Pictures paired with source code
********************
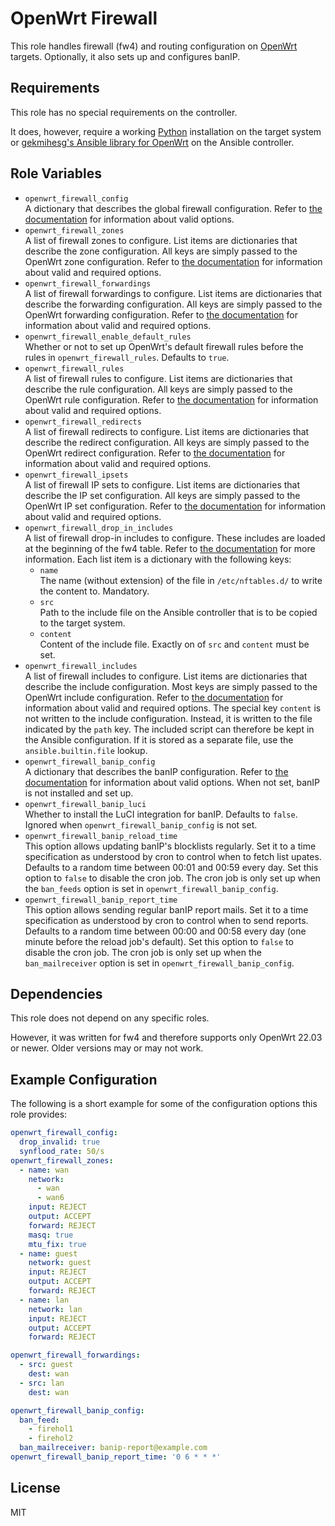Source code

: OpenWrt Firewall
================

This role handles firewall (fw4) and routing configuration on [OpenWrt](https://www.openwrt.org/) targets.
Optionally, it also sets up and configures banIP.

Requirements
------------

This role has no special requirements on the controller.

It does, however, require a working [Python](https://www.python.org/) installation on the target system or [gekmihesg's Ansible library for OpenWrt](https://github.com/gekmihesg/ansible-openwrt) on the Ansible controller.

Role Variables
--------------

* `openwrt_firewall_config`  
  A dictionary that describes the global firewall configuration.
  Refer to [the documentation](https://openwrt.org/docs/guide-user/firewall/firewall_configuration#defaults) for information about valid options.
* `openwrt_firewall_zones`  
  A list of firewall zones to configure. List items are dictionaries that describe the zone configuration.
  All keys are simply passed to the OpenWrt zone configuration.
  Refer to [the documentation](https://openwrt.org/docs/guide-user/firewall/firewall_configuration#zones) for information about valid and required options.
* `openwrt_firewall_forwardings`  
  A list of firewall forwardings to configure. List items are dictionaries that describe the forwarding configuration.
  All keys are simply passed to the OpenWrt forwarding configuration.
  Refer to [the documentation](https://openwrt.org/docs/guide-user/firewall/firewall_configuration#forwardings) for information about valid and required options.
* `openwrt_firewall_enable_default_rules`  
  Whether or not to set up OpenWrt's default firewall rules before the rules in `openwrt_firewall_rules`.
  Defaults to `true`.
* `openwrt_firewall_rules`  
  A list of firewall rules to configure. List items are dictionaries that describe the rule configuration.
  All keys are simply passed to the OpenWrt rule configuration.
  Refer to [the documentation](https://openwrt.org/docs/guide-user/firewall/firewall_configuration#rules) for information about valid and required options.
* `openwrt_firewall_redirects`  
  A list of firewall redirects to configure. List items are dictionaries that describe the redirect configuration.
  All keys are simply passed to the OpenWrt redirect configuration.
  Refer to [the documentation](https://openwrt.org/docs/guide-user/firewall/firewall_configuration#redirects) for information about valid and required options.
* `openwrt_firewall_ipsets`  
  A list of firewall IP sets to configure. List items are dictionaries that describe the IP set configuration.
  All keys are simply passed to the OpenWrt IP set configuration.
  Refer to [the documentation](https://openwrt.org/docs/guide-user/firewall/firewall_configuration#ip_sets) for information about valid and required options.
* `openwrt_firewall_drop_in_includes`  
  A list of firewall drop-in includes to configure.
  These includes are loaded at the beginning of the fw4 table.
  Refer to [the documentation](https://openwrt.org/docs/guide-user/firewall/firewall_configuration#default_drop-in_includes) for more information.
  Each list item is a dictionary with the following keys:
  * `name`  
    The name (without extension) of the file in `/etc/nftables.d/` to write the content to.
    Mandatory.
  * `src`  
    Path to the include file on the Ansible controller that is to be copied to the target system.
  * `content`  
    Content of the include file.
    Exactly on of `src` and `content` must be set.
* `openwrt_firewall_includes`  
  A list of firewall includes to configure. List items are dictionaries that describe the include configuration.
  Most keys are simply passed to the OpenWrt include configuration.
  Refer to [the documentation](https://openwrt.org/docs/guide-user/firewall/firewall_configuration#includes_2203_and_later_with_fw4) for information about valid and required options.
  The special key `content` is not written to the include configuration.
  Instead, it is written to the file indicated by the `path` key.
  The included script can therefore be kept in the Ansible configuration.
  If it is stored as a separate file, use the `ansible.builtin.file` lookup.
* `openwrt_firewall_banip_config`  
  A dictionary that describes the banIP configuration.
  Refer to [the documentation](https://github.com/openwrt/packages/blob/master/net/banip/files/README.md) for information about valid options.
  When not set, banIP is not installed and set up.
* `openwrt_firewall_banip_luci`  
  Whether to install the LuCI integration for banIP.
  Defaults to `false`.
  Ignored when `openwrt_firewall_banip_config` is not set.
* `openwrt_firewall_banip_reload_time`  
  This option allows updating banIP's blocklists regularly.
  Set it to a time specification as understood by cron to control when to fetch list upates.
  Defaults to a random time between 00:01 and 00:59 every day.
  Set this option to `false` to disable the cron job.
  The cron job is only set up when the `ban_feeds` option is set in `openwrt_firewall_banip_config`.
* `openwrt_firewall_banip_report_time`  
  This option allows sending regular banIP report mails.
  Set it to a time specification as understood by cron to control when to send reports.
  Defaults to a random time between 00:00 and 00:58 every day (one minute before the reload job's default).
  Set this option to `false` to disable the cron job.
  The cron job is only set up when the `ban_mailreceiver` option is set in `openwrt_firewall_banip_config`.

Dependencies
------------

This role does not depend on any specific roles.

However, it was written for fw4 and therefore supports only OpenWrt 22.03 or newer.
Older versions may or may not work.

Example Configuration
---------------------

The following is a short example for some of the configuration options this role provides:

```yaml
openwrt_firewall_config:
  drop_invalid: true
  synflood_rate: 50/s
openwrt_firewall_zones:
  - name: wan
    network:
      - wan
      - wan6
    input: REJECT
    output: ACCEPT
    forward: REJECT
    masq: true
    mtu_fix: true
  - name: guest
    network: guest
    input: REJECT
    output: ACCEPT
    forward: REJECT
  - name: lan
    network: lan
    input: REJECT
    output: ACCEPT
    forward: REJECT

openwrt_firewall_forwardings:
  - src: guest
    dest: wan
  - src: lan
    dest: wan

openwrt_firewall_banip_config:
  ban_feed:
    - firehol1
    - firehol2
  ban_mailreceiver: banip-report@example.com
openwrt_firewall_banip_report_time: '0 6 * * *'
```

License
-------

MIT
********************
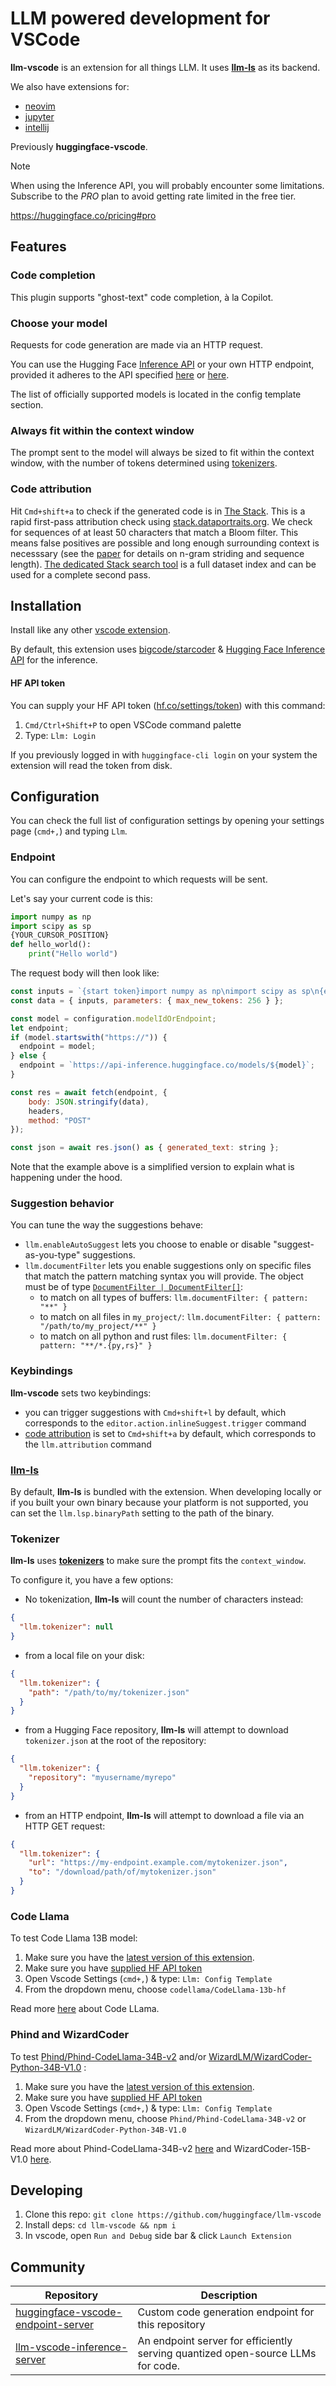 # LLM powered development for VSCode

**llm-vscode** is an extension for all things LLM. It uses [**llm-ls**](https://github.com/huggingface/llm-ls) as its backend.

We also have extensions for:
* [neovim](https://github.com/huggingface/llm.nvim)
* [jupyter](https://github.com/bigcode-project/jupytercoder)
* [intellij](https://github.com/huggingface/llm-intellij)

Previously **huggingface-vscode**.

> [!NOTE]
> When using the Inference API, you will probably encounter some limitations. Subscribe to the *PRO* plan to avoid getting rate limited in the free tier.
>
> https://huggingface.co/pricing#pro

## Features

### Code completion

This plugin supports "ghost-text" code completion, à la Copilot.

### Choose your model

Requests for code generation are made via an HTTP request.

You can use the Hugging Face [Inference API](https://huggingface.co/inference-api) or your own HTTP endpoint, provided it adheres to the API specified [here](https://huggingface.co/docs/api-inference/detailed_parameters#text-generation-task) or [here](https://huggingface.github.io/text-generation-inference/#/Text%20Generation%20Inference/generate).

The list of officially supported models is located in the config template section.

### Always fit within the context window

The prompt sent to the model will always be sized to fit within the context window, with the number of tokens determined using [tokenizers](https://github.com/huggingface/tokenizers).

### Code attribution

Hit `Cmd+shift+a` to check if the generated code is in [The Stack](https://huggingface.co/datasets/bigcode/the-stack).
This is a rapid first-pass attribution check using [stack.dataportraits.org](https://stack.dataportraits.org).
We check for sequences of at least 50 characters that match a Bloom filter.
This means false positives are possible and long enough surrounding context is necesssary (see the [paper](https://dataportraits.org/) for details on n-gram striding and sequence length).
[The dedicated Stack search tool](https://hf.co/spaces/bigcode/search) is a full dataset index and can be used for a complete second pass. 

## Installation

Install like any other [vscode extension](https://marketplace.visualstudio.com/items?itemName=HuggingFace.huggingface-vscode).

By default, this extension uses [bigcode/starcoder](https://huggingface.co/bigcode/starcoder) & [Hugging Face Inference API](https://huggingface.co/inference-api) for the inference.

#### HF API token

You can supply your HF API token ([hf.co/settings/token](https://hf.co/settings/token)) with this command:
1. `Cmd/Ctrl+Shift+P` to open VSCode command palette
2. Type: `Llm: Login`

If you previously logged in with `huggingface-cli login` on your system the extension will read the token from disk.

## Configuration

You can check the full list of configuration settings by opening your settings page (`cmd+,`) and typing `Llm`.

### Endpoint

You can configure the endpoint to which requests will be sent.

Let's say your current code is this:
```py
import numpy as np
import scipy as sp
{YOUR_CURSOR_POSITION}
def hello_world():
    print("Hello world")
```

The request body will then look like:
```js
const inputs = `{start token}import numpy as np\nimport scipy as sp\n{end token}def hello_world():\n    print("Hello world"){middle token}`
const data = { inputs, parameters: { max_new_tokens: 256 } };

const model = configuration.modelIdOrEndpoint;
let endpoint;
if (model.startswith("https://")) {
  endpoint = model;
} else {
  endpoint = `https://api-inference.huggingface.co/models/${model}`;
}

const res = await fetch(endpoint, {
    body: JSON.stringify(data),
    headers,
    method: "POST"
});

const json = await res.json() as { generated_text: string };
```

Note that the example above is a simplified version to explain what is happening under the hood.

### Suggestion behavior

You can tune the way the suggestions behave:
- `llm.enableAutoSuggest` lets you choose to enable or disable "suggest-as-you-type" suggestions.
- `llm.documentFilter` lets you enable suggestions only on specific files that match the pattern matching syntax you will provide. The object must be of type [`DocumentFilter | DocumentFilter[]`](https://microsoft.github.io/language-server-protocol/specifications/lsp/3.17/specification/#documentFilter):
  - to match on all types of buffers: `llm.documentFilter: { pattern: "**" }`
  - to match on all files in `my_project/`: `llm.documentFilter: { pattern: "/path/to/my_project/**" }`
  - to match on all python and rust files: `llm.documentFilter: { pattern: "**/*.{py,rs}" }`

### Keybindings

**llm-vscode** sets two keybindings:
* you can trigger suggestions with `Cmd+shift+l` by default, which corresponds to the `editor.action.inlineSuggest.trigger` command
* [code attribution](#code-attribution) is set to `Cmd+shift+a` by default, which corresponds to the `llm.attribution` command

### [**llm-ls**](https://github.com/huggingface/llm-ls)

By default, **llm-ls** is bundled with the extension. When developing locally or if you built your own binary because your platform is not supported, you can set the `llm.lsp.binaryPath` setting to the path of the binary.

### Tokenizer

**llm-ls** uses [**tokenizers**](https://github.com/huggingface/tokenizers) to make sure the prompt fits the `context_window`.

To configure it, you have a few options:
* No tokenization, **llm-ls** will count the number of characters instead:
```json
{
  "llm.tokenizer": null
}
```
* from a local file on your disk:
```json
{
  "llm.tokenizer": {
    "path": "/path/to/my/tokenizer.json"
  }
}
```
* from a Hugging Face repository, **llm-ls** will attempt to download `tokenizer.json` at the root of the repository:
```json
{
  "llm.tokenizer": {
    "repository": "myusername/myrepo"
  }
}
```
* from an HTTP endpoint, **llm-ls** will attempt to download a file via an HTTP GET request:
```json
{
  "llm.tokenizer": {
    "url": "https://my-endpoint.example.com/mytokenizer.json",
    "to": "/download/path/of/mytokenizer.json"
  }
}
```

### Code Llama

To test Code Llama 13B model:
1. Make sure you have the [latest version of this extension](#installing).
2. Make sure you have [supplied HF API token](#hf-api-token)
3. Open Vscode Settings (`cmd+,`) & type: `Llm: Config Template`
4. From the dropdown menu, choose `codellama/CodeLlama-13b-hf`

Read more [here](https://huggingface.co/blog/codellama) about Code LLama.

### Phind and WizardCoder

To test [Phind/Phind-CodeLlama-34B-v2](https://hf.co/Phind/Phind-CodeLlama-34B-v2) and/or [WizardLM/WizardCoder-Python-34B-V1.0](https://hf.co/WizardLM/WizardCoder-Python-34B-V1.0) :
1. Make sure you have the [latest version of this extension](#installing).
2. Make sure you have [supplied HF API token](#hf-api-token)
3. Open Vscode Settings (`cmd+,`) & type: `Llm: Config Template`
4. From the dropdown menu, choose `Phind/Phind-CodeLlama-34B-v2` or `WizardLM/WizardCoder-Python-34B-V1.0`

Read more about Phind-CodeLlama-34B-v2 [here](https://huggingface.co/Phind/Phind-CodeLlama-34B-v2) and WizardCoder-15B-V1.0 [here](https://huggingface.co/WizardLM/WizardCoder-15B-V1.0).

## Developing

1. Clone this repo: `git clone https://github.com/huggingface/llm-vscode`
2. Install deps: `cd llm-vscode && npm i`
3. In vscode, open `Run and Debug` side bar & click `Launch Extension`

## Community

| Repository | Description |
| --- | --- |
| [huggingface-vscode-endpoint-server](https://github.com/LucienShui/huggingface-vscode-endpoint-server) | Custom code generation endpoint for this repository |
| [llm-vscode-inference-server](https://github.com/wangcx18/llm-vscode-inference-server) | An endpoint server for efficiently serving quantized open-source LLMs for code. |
********************
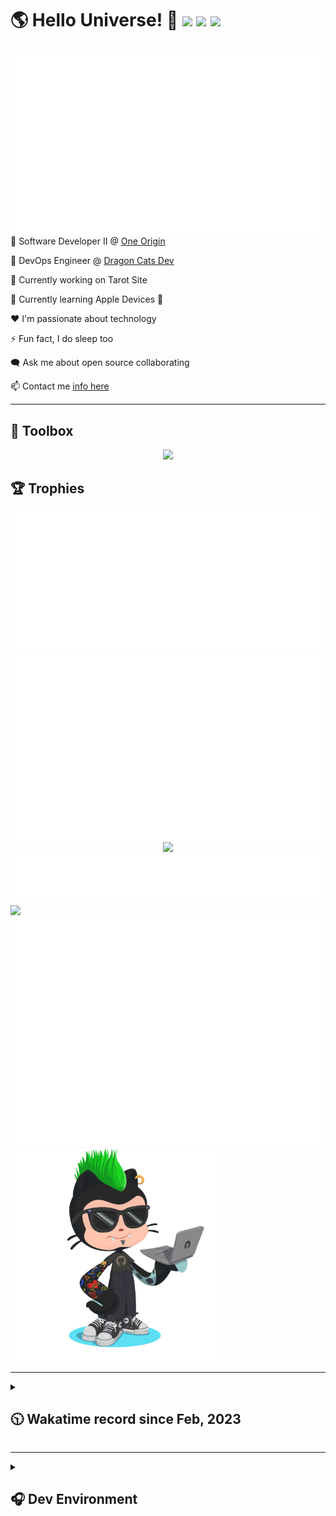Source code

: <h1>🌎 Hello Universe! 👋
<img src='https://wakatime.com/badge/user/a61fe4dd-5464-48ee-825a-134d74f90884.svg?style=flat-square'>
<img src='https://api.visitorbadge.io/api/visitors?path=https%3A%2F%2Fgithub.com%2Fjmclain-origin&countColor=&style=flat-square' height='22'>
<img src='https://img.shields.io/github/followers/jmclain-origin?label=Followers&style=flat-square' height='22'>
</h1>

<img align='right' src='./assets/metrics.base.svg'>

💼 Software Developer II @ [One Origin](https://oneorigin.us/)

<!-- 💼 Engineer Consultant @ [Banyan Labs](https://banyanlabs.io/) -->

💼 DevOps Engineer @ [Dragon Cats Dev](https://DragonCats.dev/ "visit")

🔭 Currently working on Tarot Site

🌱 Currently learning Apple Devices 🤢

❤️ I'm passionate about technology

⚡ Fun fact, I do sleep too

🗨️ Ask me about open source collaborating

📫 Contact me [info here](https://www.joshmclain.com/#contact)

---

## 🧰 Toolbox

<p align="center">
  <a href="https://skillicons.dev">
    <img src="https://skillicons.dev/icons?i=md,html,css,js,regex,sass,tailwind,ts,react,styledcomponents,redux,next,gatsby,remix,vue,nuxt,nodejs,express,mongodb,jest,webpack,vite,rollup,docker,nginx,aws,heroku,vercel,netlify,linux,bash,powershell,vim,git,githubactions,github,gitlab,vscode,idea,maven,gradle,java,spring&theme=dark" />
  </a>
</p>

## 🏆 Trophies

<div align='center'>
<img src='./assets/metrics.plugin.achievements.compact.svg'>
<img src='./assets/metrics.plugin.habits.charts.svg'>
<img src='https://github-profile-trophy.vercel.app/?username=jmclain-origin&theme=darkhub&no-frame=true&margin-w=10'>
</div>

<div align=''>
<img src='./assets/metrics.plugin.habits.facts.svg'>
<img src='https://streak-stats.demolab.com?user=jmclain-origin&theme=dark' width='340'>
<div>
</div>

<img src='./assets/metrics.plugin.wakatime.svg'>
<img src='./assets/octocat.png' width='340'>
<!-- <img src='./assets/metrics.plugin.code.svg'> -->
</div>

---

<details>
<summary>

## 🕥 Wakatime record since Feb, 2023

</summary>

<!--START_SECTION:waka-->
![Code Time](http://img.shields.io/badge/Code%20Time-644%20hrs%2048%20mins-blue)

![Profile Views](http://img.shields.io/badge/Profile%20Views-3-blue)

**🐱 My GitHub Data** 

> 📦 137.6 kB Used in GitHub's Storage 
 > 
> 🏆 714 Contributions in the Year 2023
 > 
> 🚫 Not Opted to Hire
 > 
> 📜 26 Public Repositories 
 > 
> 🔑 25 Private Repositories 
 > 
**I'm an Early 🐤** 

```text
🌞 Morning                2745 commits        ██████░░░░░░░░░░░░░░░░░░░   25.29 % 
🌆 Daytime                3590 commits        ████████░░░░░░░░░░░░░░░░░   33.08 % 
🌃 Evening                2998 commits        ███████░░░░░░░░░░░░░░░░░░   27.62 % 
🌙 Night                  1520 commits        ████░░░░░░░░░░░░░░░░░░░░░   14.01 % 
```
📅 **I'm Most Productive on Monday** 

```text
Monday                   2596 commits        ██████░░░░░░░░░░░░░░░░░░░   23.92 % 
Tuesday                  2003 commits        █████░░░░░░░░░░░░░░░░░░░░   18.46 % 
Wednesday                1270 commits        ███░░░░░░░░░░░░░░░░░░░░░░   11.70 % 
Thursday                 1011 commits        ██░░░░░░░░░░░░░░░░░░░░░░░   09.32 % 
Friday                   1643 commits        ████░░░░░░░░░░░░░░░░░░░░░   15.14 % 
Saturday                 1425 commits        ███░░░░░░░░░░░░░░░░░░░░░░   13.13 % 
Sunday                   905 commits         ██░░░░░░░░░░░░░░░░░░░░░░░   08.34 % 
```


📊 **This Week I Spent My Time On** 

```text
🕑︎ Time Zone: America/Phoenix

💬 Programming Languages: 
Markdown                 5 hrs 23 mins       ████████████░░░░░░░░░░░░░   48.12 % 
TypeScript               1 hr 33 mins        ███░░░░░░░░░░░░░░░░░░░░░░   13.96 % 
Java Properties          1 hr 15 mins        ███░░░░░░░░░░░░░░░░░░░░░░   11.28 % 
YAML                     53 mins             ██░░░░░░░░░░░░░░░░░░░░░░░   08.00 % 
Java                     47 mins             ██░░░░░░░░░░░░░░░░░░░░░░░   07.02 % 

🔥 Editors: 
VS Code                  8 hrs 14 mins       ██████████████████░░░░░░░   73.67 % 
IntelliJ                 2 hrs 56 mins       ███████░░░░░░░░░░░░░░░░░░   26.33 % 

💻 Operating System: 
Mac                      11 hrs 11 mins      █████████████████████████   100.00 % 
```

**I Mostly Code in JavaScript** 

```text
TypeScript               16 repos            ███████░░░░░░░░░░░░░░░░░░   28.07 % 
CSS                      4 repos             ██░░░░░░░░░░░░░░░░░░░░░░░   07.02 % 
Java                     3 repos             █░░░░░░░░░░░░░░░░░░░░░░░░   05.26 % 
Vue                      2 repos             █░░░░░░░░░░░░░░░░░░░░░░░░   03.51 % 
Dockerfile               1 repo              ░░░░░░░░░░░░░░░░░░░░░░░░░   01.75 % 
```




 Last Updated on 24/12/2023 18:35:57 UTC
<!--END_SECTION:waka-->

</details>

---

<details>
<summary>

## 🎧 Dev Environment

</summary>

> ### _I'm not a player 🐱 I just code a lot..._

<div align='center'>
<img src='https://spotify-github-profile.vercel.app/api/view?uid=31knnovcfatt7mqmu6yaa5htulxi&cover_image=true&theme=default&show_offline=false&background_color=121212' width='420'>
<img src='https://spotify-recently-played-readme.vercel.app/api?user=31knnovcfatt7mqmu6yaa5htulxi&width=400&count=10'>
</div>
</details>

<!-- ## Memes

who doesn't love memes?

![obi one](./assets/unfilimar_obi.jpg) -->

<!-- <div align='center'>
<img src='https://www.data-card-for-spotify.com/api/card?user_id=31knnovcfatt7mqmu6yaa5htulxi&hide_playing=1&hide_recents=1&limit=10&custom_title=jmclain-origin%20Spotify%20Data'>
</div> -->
********************
[WHAT TO PRODUCE] Looking through the data above, count the lines that include the string "dropdown" and give only the count.

[TASK OUTPUT] 2